The blog has been quiet lately. There is a good reason. I had a job interview...and then another. For the same job. After the second interview, I was offered the job the very same day - it was a Friday. My first day was the following Monday. It's a full time position as a Retail Assistant Store Manager. This all happened while Hubland was overseas. Thankfully, my parents were here to help out with the kids, and everything just fell into place.
I have had three shifts so far, and already I am exhausted. Being a full time stay at home Mum is tiring, but actually having to shower, get dressed and leave by a certain time, drive the half hour to work, complete the shift, drive home, and then be Mum again is even more draining.
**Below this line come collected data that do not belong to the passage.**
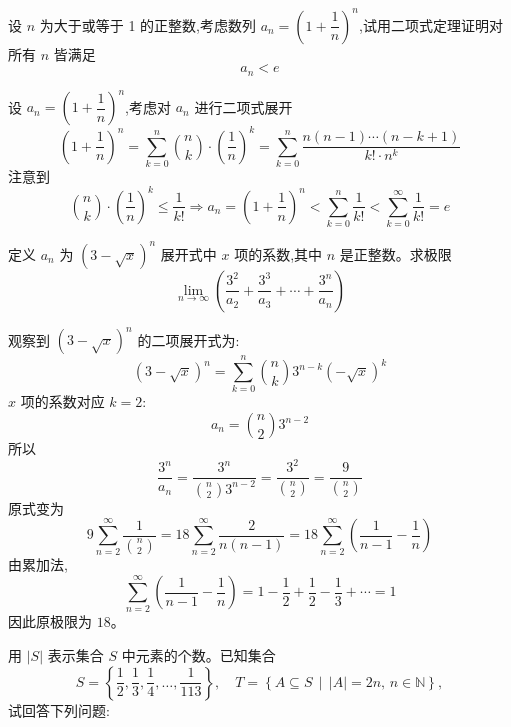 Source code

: \begin{questions}
    \question 设 \( n \) 为大于或等于 1 的正整数,考虑数列 \( a_n = \left(1 + \dfrac{1}{n} \right)^n\),试用二项式定理证明对所有 \( n \) 皆满足  
    \[
    a_n < e
    \]
    \begin{solution}
        设 \( a_n = \left(1 + \dfrac{1}{n} \right)^n \),考虑对 \( a_n \) 进行二项式展开
        \[
        \left(1 + \frac{1}{n} \right)^n = \sum_{k=0}^{n} \binom{n}{k} \cdot \left(\frac{1}{n}\right)^k
        = \sum_{k=0}^{n} \frac{n(n-1)\cdots(n-k+1)}{k! \cdot n^k}
        \]
        注意到
        \[
        \binom{n}{k} \cdot \left(\frac{1}{n}\right)^k \le \frac{1}{k!}
        \Rightarrow a_n=\left(1 + \frac{1}{n} \right)^n < \sum_{k=0}^{n} \frac{1}{k!} < \sum_{k=0}^{\infty} \frac{1}{k!} = e 
        \]
    \end{solution}

    \question 定义 \( a_n \) 为 \( (3 - \sqrt{x})^n \) 展开式中 \( x \) 项的系数,其中 \( n \) 是正整数。求极限  
    \[
    \lim_{n \to \infty} \left( \frac{3^2}{a_2} + \frac{3^3}{a_3} + \cdots + \frac{3^n}{a_n} \right)
    \]
    \begin{solution}
        观察到 \( (3 - \sqrt{x})^n \) 的二项展开式为:
        \[
        (3 - \sqrt{x})^n = \sum_{k=0}^n \binom{n}{k} 3^{n - k} (-\sqrt{x})^k
        \]
        \( x \) 项的系数对应 \( k = 2 \):
        \[
        a_n = \binom{n}{2} 3^{n - 2}
        \]
        所以
        \[
        \frac{3^n}{a_n} = \frac{3^n}{\binom{n}{2} 3^{n - 2}} = \frac{3^2}{\binom{n}{2}} = \frac{9}{\binom{n}{2}}
        \]
        原式变为
        \[
        9 \sum_{n=2}^{\infty} \frac{1}{\binom{n}{2}}=
        18\sum_{n=2}^{\infty} \frac{2}{n(n-1)} = 18\sum_{n=2}^{\infty} \left( \frac{1}{n-1} - \frac{1}{n} \right)
        \]
        由累加法,
        \[
        \sum_{n=2}^{\infty} \left( \frac{1}{n-1} - \frac{1}{n} \right) =  1 - \frac{1}{2} + \frac{1}{2} - \frac{1}{3} + \cdots = 1
        \]
        因此原极限为 $18$。
    \end{solution}

    \question 用 $|S|$ 表示集合 $S$ 中元素的个数。已知集合
    \[
    S = \left\{ \frac{1}{2}, \frac{1}{3}, \frac{1}{4}, \ldots, \frac{1}{113} \right\},\quad
    T = \left\{ A \subseteq S \,\middle|\, |A| = 2n,\, n \in \mathbb{N} \right\},
    \]
    试回答下列问题:
    \begin{parts}

\end{parts}
\end{questions}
Don't get me wrong - I am loving being back in the workforce and feeling like I have a purpose outside of the home - but it is certainly an adjustment. A BIG adjustment - and not just for me, but for Hubland, Mr Magoo and Cheeky Bear too! I have had to leave before the boys get up in the morning, Hubland has been more involved with daycare drop offs, pick ups and general home and family needs, and we are all out of whack. We will get there though, it will just take time.
For me personally, the biggest struggles have been getting enough sleep - I don't usually fall asleep at the computer at 9:15pm, and keeping up with my healthy eating and exercise. Since my first shift at work, I have not managed to fit in any walks or workouts. I do realise that it has only been four days, but I'm a little disappointed as I was just getting into a good routine with my morning walks and so on. I have also been slipping up with my eating - it is so convenient to grab McDonald's for lunch instead of taking something healthy from home. I will just have to try harder from now on.
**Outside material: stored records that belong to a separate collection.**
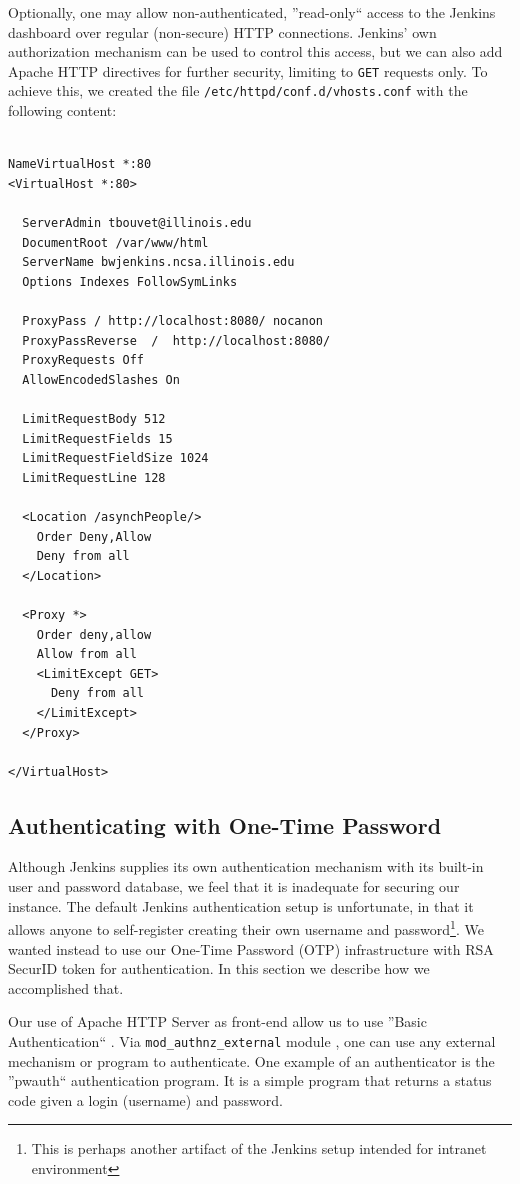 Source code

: \documentclass[AMA]{WileyNJD-v1}
\begin{document}
Optionally, one may allow non-authenticated, ''read-only`` access to the Jenkins dashboard over regular (non-secure) HTTP connections. 
Jenkins' own authorization mechanism can be used to control this access, but we can also add Apache HTTP directives for further security, limiting to \texttt{GET} requests only. 
To achieve this, we created the file \texttt{/etc/httpd/conf.d/vhosts.conf} with the following content:
\begin{lstlisting}
 
NameVirtualHost *:80
<VirtualHost *:80>

  ServerAdmin tbouvet@illinois.edu
  DocumentRoot /var/www/html
  ServerName bwjenkins.ncsa.illinois.edu
  Options Indexes FollowSymLinks

  ProxyPass / http://localhost:8080/ nocanon
  ProxyPassReverse  /  http://localhost:8080/
  ProxyRequests Off
  AllowEncodedSlashes On

  LimitRequestBody 512
  LimitRequestFields 15
  LimitRequestFieldSize 1024
  LimitRequestLine 128

  <Location /asynchPeople/>
    Order Deny,Allow
    Deny from all
  </Location>

  <Proxy *>
    Order deny,allow
    Allow from all
    <LimitExcept GET>
      Deny from all
    </LimitExcept>
  </Proxy>

</VirtualHost>

\end{lstlisting}

\subsection{Authenticating with One-Time Password}

Although Jenkins supplies its own authentication mechanism with its built-in user and password database, we feel that it is inadequate for securing our instance. 
The default Jenkins authentication setup is unfortunate, in that it allows anyone to self-register creating their own username and password\footnote{This is perhaps another artifact of the Jenkins setup intended for intranet environment}. 
We wanted instead to use our One-Time Password (OTP) infrastructure with RSA SecurID \cite{RSASecurID} token for authentication. 
In this section we describe how we accomplished that.

Our use of Apache HTTP Server as front-end allow us to use ''Basic Authentication`` \cite{ApacheBasicAuth}. Via \texttt{mod_authnz_external} module \cite{ApacheModAuthExt}, one can use any external mechanism or program to authenticate. 
One example of an authenticator is the ''pwauth`` authentication program. 
It is a simple program that returns a status code given a login (username) and password. 
\end{document}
There is one other thing that saddens me a little. My boys are well aware that something has changed, and they don't seem happy that Mummy isn't around as much anymore. Hubland told me that when Mr Magoo came into our room first thing this morning, he asked where I was. Once being told that I had already left for the day, he climbed up into bed for cuddles with Daddy. The problem came when it was time to get up - he just wanted to stay there - I wonder if he was worried that Daddy would leave too. I understand that things haven't been normal with Hubland going overseas, Grandma & Papa (my parents) staying with us and me starting work all around the same time, and although it was bound to happen, it breaks my heart to think that I am the cause for his pain. We try so hard as parents to do the best we can for our children - but sometimes it's hard to know what the best thing is for them.
I have no doubt that we will all adjust, and this change will be seen as normal for us in time...but until that happens, I will be doing all I can to make it as easy an adjustment as possible.